From: Christian Ebner <c.ebner@proxmox.com>
To: Proxmox Backup Server development discussion
<pbs-devel@lists.proxmox.com>,
Shannon Sterz <s.sterz@proxmox.com>
Subject: Re: [pbs-devel] [PATCH proxmox-backup v7 1/4] datastore/api/backup: prepare for fix of #3935 by adding lock helpers
Date: Fri, 14 Mar 2025 09:30:02 +0100 [thread overview]
Message-ID: <10c3183b-4c24-43f7-ba10-1fdfadbd9690@proxmox.com> (raw)
In-Reply-To: <20250311135200.309896-2-s.sterz@proxmox.com>
On 3/11/25 14:51, Shannon Sterz wrote:
> to avoid duplicate code, add helpers for locking groups and snapshots
> to the BackupGroup and BackupDir traits respectively and refactor
> existing code to use them.
>
> this also changes the error semantics of the refactored
> functions as locking related error messages are now unified and, thus,
> less specific.
The callside specific context could however be readded to some extend by
using anyhow::Context, adapt the callside error formatting and keeping
the would_bock_msg even more generic like `locked by another operation`?
This would help narrowing down issues more easily.
>
> Signed-off-by: Shannon Sterz <s.sterz@proxmox.com>
> ---
> pbs-datastore/src/backup_info.rs | 39 +++++++++++++---
> pbs-datastore/src/datastore.rs | 66 ++++++++++------------------
> pbs-datastore/src/snapshot_reader.rs | 7 +--
> src/api2/backup/environment.rs | 9 +---
> src/api2/backup/mod.rs | 8 +---
> src/api2/reader/mod.rs | 7 +--
> src/backup/verify.rs | 12 ++---
> src/server/sync.rs | 10 ++---
> 8 files changed, 68 insertions(+), 90 deletions(-)
>
> diff --git a/pbs-datastore/src/backup_info.rs b/pbs-datastore/src/backup_info.rs
> index ef2b982c..42ce74e9 100644
> --- a/pbs-datastore/src/backup_info.rs
> +++ b/pbs-datastore/src/backup_info.rs
> @@ -5,7 +5,9 @@ use std::sync::Arc;
>
> use anyhow::{bail, format_err, Error};
>
> -use proxmox_sys::fs::{lock_dir_noblock, replace_file, CreateOptions};
> +use proxmox_sys::fs::{
> + lock_dir_noblock, lock_dir_noblock_shared, replace_file, CreateOptions, DirLockGuard,
> +};
>
> use pbs_api_types::{
> Authid, BackupGroupDeleteStats, BackupNamespace, BackupType, GroupFilter, VerifyState,
> @@ -199,9 +201,8 @@ impl BackupGroup {
> /// Returns `BackupGroupDeleteStats`, containing the number of deleted snapshots
> /// and number of protected snaphsots, which therefore were not removed.

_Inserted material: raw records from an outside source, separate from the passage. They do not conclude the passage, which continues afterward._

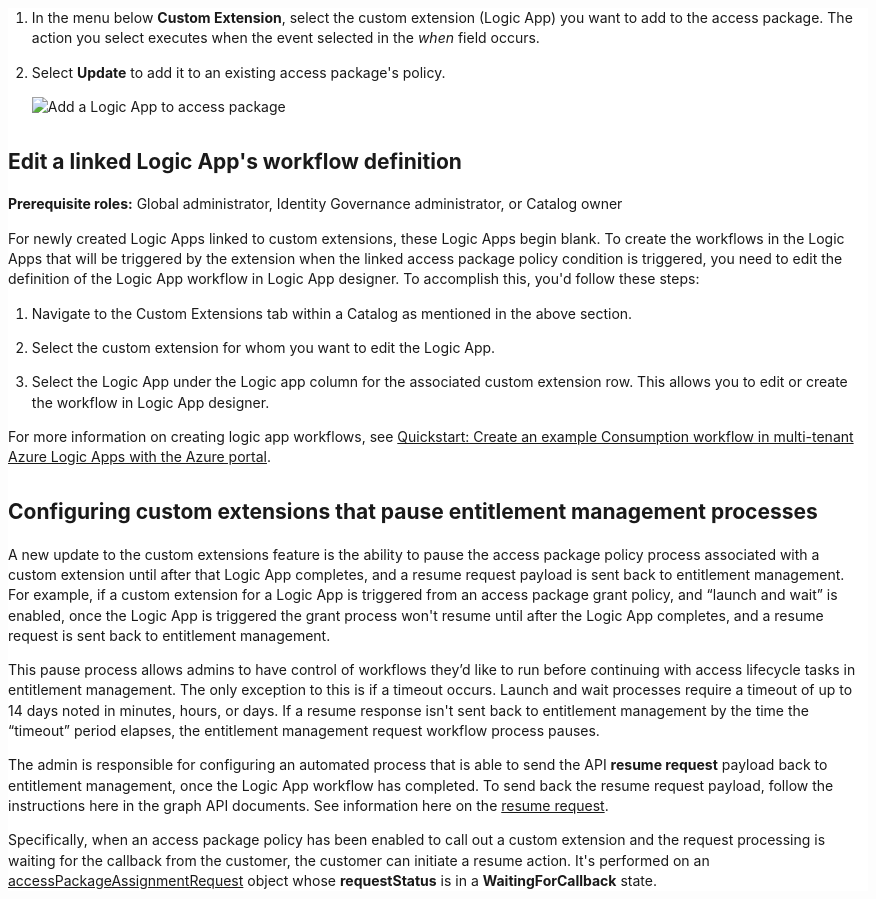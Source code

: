1. In the menu below **Custom Extension**, select the custom extension (Logic App) you want to add to the access package. The action you select executes when the event selected in the *when* field occurs.  

1. Select **Update** to add it to an existing access package's policy.

    ![Add a Logic App to access package](./media/entitlement-management-logic-apps/add-logic-apps-access-package.png)

## Edit a linked Logic App's workflow definition 

**Prerequisite roles:** Global administrator, Identity Governance administrator, or Catalog owner 

For newly created Logic Apps linked to custom extensions, these Logic Apps begin blank. To create the workflows in the Logic Apps that will be triggered by the extension when the linked access package policy condition is triggered, you need to edit the definition of the Logic App workflow in Logic App designer.  To accomplish this, you'd follow these steps:

1. Navigate to the Custom Extensions tab within a Catalog as mentioned in the above section. 

1. Select the custom extension for whom you want to edit the Logic App. 

1. Select the Logic App under the Logic app column for the associated custom extension row. This allows you to edit or create the workflow in Logic App designer.  

For more information on creating logic app workflows, see [Quickstart: Create an example Consumption workflow in multi-tenant Azure Logic Apps with the Azure portal](../../logic-apps/quickstart-create-example-consumption-workflow.md).


## Configuring custom extensions that pause entitlement management processes

A new update to the custom extensions feature is the ability to pause the access package policy process associated with a custom extension until after that Logic App completes, and a resume request payload is sent back to entitlement management. For example, if a custom extension for a Logic App is triggered from an access package grant policy, and “launch and wait” is enabled, once the Logic App is triggered the grant process won't resume until after the Logic App completes, and a resume request is sent back to entitlement management. 

This pause process allows admins to have control of workflows they’d like to run before continuing with access lifecycle tasks in entitlement management. The only exception to this is if a timeout occurs. Launch and wait processes require a timeout of up to 14 days noted in minutes, hours, or days. If a resume response isn't sent back to entitlement management by the time the “timeout” period elapses, the entitlement management request workflow process pauses. 

The admin is responsible for configuring an automated process that is able to send the API **resume request** payload back to entitlement management, once the Logic App workflow has completed. To send back the resume request payload, follow the instructions here in the graph API documents. See information here on the [resume request](/graph/api/accesspackageassignmentrequest-resume).

Specifically, when an access package policy has been enabled to call out a custom extension and the request processing is waiting for the callback from the customer, the customer can initiate a resume action. It's performed on an [accessPackageAssignmentRequest](/graph/api/resources/accesspackageassignmentrequest) object whose **requestStatus** is in a **WaitingForCallback** state. 
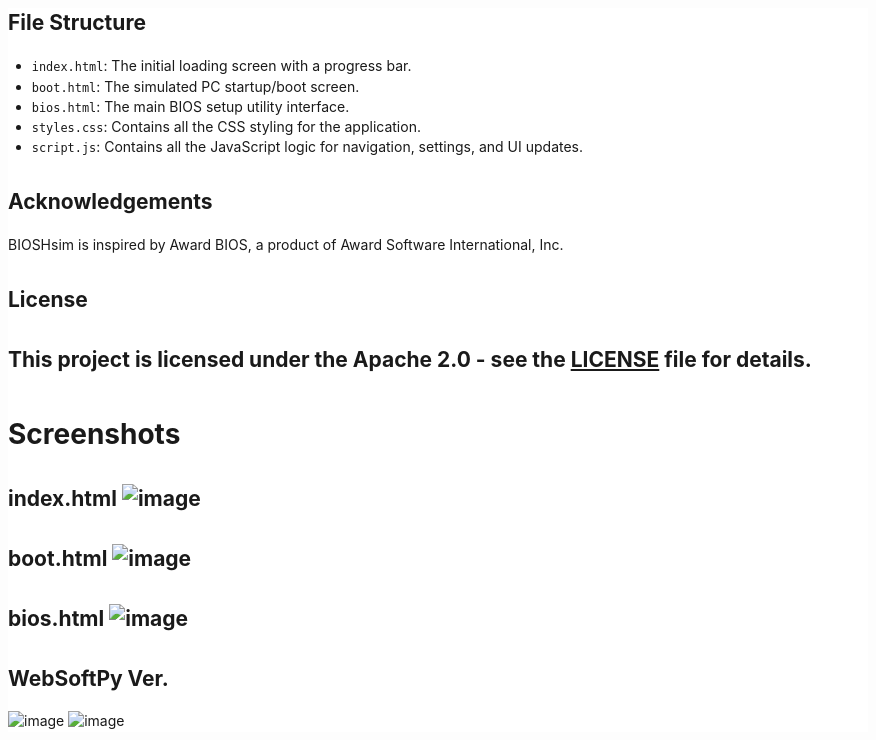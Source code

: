 ## File Structure

*   `index.html`: The initial loading screen with a progress bar.
*   `boot.html`: The simulated PC startup/boot screen.
*   `bios.html`: The main BIOS setup utility interface.
*   `styles.css`: Contains all the CSS styling for the application.
*   `script.js`: Contains all the JavaScript logic for navigation, settings, and UI updates.

## Acknowledgements

BIOSHsim is inspired by Award BIOS, a product of Award Software International, Inc.

## License

This project is licensed under the Apache 2.0 - see the [LICENSE](LICENSE) file for details.
---

# Screenshots
index.html
<img width="2560" height="1278" alt="image" src="https://github.com/user-attachments/assets/00317369-69ef-48ba-88ad-af58aa7fd27d" />
---
boot.html
<img width="2560" height="1280" alt="image" src="https://github.com/user-attachments/assets/0b3925aa-0b49-43d5-836c-040dab0e9215" />
---
bios.html
<img width="2560" height="1278" alt="image" src="https://github.com/user-attachments/assets/b72107b9-9ff2-4bdd-ad2b-5696313837e0" />
---
## WebSoftPy Ver. 

<img width="2560" height="1400" alt="image" src="https://github.com/user-attachments/assets/f16b49dc-2dcd-4630-86c8-ed5e4198fd75" />
<img width="100" height="100" alt="image" src="https://github.com/user-attachments/assets/acdff709-5587-4648-8449-229650b3ae2c" />


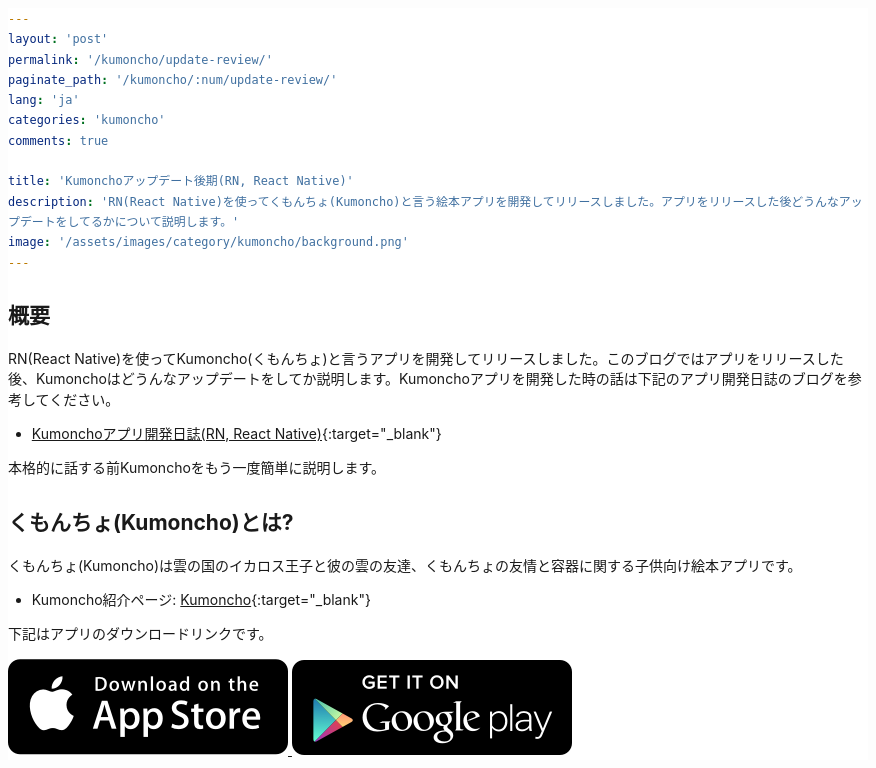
 ```yaml
---
layout: 'post'
permalink: '/kumoncho/update-review/'
paginate_path: '/kumoncho/:num/update-review/'
lang: 'ja'
categories: 'kumoncho'
comments: true

title: 'Kumonchoアップデート後期(RN, React Native)'
description: 'RN(React Native)を使ってくもんちょ(Kumoncho)と言う絵本アプリを開発してリリースしました。アプリをリリースした後どうんなアップデートをしてるかについて説明します。'
image: '/assets/images/category/kumoncho/background.png'
---
```


## 概要
RN(React Native)を使ってKumoncho(くもんちょ)と言うアプリを開発してリリースしました。このブログではアプリをリリースした後、Kumonchoはどうんなアップデートをしてか説明します。Kumonchoアプリを開発した時の話は下記のアプリ開発日誌のブログを参考してください。

- [Kumonchoアプリ開発日誌(RN, React Native)]({{site.url}}/kumoncho/development-journal/){:target="_blank"}

本格的に話する前Kumonchoをもう一度簡単に説明します。


## くもんちょ(Kumoncho)とは?
くもんちょ(Kumoncho)は雲の国のイカロス王子と彼の雲の友達、くもんちょの友情と容器に関する子供向け絵本アプリです。

- Kumoncho紹介ページ: [Kumoncho]( https://dev-yakuza.github.io/app/kumoncho/ko/){:target="_blank"}

下記はアプリのダウンロードリンクです。

<div class="download_link_container">
    <a class="download_link_ios" href="https://itunes.apple.com/app/kumoncho/id1450902241" target="_blank">
        <img src="/assets/images/apple_download.png" alt="子供向け絵本アプリくもんちょiOSダウンロード"/>
    </a>
    <a class="download_link_android" href="https://play.google.com/store/apps/details?id=io.github.dev.yakuza.kumoncho" target="_blank">
        <img src="/assets/images/google play_download.png" alt="子供向け絵本アプリくもんちょアンドロイドダウンロード"/>
    </a>
</div>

> pub fn destroy(&self) -> Result<BackupGroupDeleteStats, Error> {
> + let _guard = self.lock()?;
> let path = self.full_group_path();
> - let _guard =
> - proxmox_sys::fs::lock_dir_noblock(&path, "backup group", "possible running backup")?;
>
> log::info!("removing backup group {:?}", path);
> let mut delete_stats = BackupGroupDeleteStats::default();
> @@ -237,6 +238,15 @@ impl BackupGroup {
> self.store
> .set_owner(&self.ns, self.as_ref(), auth_id, force)
> }
> +
> + /// Lock a group exclusively
> + pub fn lock(&self) -> Result<DirLockGuard, Error> {
> + lock_dir_noblock(
> + &self.full_group_path(),
> + "backup group",
> + "possible running backup",
> + )
> + }
> }
>
> impl AsRef<pbs_api_types::BackupNamespace> for BackupGroup {
> @@ -442,15 +452,31 @@ impl BackupDir {
> .map_err(|err| format_err!("unable to acquire manifest lock {:?} - {}", &path, err))
> }
>
> + /// Lock this snapshot exclusively
> + pub fn lock(&self) -> Result<DirLockGuard, Error> {
> + lock_dir_noblock(
> + &self.full_path(),
> + "snapshot",
> + "backup is running or snapshot is in use",
> + )
> + }
> +
> + /// Acquire a shared lock on this snapshot
> + pub fn lock_shared(&self) -> Result<DirLockGuard, Error> {
> + lock_dir_noblock_shared(
> + &self.full_path(),
> + "snapshot",
> + "backup is running or snapshot is in use, could not acquire shared lock",
> + )
> + }
> +
> /// Destroy the whole snapshot, bails if it's protected
> ///
> /// Setting `force` to true skips locking and thus ignores if the backup is currently in use.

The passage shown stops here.